One night, writing in my journal I realized that I was in mourning. I was mourning for the death of who I used to be. That version of me was a real go-getter, he embraced life with such energy - he was the master of his own destiny. But then the real epiphany came, that “go-getter” also lead me to this point. He was partly to blame for where I am now. So then I thought what if that old version of me hadn’t got everything figured out? Suddenly my opinion of depression flipped - I wasn’t cursed, I was given a superpower.


What if, with this new view of the world, I could build a version of me that wasn’t going to break down like the last one did? Suddenly I saw myself as a vintage car: I need a new engine and sturdier tires- but I wanna keep the original dash board and leather seats. I thought about what I wanted to keep and what I needed to fix. Slowly, I began to build myself up. It wasn’t easy and to say I had my setbacks is an understatement, I’ve spent many a night drinking myself to oblivion and neglected my health. But 3 years on I am no longer on anti-depressants and as much as I can, I cut negativity and negative people out of my life.

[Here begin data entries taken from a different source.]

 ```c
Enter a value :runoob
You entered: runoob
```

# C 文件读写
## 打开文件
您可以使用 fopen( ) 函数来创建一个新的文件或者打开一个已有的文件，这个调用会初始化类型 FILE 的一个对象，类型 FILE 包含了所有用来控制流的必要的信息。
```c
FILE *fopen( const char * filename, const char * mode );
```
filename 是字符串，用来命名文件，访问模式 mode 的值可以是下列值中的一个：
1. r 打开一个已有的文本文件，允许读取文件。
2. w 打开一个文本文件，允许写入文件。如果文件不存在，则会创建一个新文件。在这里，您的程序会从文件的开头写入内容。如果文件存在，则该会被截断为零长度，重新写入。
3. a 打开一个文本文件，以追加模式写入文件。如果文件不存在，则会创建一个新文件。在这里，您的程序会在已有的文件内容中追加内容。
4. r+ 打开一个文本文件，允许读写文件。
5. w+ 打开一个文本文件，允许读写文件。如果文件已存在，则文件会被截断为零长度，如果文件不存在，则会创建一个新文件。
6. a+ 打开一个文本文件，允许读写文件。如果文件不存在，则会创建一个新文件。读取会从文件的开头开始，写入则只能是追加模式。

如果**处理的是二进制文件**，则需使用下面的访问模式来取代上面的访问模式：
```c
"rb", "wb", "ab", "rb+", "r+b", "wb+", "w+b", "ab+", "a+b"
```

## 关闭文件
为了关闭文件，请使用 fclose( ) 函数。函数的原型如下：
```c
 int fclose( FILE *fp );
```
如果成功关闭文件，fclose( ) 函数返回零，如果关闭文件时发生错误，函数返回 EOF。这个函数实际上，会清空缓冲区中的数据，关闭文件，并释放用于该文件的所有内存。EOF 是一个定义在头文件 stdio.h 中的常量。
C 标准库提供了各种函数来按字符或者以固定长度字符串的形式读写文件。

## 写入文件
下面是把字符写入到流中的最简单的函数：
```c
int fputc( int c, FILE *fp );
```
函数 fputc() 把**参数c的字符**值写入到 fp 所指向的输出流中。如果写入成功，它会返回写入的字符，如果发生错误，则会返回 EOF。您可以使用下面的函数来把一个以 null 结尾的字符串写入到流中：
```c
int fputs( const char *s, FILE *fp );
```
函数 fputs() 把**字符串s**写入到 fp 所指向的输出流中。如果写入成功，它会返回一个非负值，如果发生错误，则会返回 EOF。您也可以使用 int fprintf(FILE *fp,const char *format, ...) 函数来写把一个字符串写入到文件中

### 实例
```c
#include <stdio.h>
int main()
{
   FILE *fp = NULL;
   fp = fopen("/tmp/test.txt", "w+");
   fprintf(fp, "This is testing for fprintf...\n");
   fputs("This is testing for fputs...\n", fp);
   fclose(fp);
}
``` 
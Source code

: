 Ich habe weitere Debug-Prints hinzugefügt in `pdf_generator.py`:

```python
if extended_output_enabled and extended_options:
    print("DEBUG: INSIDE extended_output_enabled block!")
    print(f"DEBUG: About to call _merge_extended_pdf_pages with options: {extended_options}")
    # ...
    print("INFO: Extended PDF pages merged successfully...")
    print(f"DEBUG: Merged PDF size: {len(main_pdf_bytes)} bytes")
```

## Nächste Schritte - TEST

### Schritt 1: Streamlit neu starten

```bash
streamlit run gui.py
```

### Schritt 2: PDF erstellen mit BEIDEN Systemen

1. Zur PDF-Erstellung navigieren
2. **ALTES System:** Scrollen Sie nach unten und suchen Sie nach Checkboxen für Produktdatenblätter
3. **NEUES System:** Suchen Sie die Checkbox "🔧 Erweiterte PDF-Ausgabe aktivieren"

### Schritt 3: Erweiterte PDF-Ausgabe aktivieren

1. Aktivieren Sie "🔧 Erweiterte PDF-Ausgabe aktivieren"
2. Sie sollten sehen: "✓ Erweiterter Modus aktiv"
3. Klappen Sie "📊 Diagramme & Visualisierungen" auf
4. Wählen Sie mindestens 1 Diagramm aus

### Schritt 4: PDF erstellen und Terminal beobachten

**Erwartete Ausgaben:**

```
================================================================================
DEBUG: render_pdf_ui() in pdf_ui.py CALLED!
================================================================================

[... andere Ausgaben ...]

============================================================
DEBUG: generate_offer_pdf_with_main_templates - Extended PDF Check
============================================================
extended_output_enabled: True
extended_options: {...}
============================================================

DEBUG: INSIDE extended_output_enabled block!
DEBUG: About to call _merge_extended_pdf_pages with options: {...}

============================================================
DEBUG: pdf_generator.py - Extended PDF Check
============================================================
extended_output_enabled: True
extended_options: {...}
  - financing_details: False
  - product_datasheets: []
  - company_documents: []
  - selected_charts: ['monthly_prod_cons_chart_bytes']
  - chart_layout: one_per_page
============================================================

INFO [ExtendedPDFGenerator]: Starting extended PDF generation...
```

In 2017, Alex killed himself. At the time, I consoled myself that he wanted to do it, it was his choice. I’m not sure if I believe that anymore. Like myself, Alex didn’t hate life, he loved it, he had so much empathy and he cared for his friends and family. The weight of all that love became too heavy for him. He wanted to build communities and make people’s lives better - he just didn’t know how. In the wake of his passing, a trust was set up in his name “The Alex Evans Fund” - it helps young people who want to start something creative, be it a play, a film, acting lessons, music lessons - you name it. His older brother moved back home and set up “Powerhouse Studios” - an acting company he is trying to build what Alex couldn’t. Art was made in his name, songs have been written and performed - his legacy after his death is tragically the very thing he was searching for in life. I know Alex would have wanted to be around to see all of this goodness and be a part of his community.


Alex was truly brilliant.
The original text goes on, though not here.